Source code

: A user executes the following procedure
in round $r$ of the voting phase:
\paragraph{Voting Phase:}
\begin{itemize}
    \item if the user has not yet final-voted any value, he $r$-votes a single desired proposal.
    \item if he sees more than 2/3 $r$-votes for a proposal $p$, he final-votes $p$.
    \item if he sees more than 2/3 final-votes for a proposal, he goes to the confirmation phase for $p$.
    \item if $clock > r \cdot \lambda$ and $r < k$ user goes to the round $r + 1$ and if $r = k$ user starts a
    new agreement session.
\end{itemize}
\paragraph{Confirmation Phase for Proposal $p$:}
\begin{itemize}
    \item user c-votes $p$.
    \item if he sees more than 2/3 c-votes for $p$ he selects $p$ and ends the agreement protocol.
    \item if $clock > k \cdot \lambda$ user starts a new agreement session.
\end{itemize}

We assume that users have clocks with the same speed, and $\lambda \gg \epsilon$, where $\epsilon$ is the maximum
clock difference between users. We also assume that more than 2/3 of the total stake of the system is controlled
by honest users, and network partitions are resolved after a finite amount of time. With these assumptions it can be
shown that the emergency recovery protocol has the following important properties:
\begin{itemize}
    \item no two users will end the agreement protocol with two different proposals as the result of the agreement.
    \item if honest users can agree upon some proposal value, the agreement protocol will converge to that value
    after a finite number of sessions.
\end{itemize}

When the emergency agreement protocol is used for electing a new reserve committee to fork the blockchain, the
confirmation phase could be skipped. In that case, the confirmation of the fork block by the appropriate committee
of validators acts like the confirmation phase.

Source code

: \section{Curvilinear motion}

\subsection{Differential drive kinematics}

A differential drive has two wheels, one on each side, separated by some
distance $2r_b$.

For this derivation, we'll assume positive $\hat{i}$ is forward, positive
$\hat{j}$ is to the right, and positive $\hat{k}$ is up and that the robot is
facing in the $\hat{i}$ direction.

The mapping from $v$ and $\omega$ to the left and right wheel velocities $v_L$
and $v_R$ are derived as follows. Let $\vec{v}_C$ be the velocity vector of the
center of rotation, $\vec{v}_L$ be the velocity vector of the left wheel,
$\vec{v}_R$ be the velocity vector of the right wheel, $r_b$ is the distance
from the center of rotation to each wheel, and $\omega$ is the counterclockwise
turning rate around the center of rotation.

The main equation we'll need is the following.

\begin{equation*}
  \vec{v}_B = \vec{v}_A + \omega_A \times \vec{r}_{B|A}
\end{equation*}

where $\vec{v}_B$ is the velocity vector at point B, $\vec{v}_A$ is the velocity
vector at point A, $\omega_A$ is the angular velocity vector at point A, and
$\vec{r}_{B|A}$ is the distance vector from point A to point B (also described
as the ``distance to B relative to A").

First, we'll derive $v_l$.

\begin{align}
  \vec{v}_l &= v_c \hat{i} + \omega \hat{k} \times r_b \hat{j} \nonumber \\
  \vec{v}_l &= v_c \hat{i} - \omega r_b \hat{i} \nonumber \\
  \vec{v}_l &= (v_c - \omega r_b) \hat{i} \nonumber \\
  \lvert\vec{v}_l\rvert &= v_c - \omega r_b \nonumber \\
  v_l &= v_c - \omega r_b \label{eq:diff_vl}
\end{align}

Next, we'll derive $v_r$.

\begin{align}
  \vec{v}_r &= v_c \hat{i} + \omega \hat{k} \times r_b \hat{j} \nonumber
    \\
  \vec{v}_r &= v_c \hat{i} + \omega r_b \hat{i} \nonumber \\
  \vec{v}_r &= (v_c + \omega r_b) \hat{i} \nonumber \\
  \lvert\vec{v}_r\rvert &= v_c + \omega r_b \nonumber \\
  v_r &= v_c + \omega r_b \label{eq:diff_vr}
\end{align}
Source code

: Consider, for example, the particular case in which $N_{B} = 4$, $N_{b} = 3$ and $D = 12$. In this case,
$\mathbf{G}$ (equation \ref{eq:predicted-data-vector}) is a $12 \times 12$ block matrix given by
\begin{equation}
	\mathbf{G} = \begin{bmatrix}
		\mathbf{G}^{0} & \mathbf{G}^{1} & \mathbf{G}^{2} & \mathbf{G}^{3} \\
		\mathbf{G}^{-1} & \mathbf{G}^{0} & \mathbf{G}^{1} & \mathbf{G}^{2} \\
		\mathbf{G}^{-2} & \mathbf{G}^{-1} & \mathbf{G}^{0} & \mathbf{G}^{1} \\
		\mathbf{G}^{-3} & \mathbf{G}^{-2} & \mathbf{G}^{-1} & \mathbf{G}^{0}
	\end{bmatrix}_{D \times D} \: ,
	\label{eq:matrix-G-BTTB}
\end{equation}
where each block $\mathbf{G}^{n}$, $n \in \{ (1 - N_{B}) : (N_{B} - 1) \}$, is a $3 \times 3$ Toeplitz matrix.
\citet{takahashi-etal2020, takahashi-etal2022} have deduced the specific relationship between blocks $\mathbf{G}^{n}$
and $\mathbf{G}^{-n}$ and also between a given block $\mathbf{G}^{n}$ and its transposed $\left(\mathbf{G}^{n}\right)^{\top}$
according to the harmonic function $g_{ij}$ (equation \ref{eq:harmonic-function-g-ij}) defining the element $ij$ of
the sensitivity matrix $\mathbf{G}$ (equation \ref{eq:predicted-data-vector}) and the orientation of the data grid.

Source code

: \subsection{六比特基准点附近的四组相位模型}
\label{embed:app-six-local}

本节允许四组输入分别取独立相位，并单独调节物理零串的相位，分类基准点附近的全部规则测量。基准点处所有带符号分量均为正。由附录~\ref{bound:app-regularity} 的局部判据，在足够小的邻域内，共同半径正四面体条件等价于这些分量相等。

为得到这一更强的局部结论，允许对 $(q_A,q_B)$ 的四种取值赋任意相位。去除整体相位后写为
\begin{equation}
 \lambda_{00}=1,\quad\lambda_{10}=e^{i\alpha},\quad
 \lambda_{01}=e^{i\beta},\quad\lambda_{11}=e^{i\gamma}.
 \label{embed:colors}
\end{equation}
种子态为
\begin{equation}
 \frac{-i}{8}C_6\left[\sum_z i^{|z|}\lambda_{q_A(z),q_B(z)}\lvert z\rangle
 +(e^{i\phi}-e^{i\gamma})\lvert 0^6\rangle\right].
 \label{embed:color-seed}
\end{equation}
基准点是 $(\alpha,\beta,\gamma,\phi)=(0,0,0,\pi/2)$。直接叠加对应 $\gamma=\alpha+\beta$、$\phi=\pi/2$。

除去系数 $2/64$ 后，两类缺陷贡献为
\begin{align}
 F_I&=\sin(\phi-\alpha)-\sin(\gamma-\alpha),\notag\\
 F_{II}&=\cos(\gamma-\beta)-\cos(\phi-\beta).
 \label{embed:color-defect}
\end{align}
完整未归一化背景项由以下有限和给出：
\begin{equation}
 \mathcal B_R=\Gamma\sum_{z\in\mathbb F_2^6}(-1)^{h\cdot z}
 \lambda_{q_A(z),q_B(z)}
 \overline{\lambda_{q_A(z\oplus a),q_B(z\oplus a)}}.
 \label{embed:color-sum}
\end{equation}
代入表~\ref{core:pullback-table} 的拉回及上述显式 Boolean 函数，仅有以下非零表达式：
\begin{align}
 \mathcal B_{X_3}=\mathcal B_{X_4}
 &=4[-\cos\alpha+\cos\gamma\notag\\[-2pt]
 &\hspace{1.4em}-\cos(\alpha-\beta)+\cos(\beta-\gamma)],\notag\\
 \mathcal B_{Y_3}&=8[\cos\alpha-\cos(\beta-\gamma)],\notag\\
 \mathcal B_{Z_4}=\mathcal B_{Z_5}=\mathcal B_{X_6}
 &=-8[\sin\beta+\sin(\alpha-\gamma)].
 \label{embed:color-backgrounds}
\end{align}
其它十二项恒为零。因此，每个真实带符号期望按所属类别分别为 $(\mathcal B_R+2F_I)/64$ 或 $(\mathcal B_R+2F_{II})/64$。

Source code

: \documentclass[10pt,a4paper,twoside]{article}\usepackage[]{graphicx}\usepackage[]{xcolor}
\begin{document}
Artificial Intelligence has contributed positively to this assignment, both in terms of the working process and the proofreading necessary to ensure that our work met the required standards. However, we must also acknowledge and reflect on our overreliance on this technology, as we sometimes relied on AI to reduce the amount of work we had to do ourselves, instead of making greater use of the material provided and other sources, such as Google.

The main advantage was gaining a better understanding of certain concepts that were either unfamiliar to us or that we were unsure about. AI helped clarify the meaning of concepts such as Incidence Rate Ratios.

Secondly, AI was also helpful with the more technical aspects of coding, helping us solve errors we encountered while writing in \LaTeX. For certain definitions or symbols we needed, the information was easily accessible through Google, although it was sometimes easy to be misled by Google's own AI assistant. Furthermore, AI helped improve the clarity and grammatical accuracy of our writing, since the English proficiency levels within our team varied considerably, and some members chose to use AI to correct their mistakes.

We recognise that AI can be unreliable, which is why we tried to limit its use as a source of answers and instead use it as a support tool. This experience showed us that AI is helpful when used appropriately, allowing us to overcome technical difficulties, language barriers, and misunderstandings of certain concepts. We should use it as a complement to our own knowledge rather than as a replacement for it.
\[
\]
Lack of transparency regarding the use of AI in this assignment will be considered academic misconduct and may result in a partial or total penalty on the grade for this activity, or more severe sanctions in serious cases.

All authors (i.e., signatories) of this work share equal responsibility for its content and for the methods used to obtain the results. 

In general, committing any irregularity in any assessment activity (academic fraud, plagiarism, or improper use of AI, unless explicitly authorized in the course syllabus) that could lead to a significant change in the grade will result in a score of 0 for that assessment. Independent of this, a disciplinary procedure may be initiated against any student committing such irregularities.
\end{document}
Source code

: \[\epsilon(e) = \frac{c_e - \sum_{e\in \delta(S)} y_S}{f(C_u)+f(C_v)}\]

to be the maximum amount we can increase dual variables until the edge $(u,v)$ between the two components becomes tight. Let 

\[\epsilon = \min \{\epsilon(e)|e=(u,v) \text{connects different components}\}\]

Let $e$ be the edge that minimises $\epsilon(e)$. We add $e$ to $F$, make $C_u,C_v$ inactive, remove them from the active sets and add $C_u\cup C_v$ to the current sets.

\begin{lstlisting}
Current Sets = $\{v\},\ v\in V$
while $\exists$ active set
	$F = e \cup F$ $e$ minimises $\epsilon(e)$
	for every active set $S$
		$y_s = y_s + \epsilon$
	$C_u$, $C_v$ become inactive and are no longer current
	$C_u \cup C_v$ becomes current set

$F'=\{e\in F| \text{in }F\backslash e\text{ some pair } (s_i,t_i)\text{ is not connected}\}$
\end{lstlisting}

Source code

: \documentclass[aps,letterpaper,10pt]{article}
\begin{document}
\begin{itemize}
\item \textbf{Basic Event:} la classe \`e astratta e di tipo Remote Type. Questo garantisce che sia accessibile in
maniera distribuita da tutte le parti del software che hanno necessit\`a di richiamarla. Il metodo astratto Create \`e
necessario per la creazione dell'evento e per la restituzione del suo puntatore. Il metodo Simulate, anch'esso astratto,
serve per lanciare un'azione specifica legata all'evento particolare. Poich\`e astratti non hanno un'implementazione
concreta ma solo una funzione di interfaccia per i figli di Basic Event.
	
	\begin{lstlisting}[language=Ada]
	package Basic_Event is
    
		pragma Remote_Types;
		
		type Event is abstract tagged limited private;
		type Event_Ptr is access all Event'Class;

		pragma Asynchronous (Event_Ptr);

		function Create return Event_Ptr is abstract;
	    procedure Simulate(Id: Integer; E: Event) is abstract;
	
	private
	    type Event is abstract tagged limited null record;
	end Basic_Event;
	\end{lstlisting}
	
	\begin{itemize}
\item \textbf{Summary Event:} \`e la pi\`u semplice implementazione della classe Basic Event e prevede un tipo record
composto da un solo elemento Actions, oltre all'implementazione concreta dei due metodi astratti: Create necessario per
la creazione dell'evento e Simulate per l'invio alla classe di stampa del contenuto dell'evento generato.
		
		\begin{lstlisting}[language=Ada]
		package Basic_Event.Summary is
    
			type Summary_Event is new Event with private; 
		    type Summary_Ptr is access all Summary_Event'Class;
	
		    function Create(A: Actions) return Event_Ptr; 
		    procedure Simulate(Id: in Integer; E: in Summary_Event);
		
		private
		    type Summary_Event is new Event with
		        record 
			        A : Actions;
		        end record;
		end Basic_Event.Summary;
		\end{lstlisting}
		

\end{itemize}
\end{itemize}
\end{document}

What you have to do »
When you reach the line in the material above that holds "after a finite number of sessions.", begin reproducing lines exactly, and stop after the line that holds "B (also described".

Problem solution »
    after a finite number of sessions.
\end{itemize}

When the emergency agreement protocol is used for electing a new reserve committee to fork the blockchain, the
confirmation phase could be skipped. In that case, the confirmation of the fork block by the appropriate committee
of validators acts like the confirmation phase.

Source code

: \section{Curvilinear motion}

\subsection{Differential drive kinematics}

A differential drive has two wheels, one on each side, separated by some
distance $2r_b$.

For this derivation, we'll assume positive $\hat{i}$ is forward, positive
$\hat{j}$ is to the right, and positive $\hat{k}$ is up and that the robot is
facing in the $\hat{i}$ direction.

The mapping from $v$ and $\omega$ to the left and right wheel velocities $v_L$
and $v_R$ are derived as follows. Let $\vec{v}_C$ be the velocity vector of the
center of rotation, $\vec{v}_L$ be the velocity vector of the left wheel,
$\vec{v}_R$ be the velocity vector of the right wheel, $r_b$ is the distance
from the center of rotation to each wheel, and $\omega$ is the counterclockwise
turning rate around the center of rotation.

The main equation we'll need is the following.

\begin{equation*}
  \vec{v}_B = \vec{v}_A + \omega_A \times \vec{r}_{B|A}
\end{equation*}

where $\vec{v}_B$ is the velocity vector at point B, $\vec{v}_A$ is the velocity
vector at point A, $\omega_A$ is the angular velocity vector at point A, and
$\vec{r}_{B|A}$ is the distance vector from point A to point B (also described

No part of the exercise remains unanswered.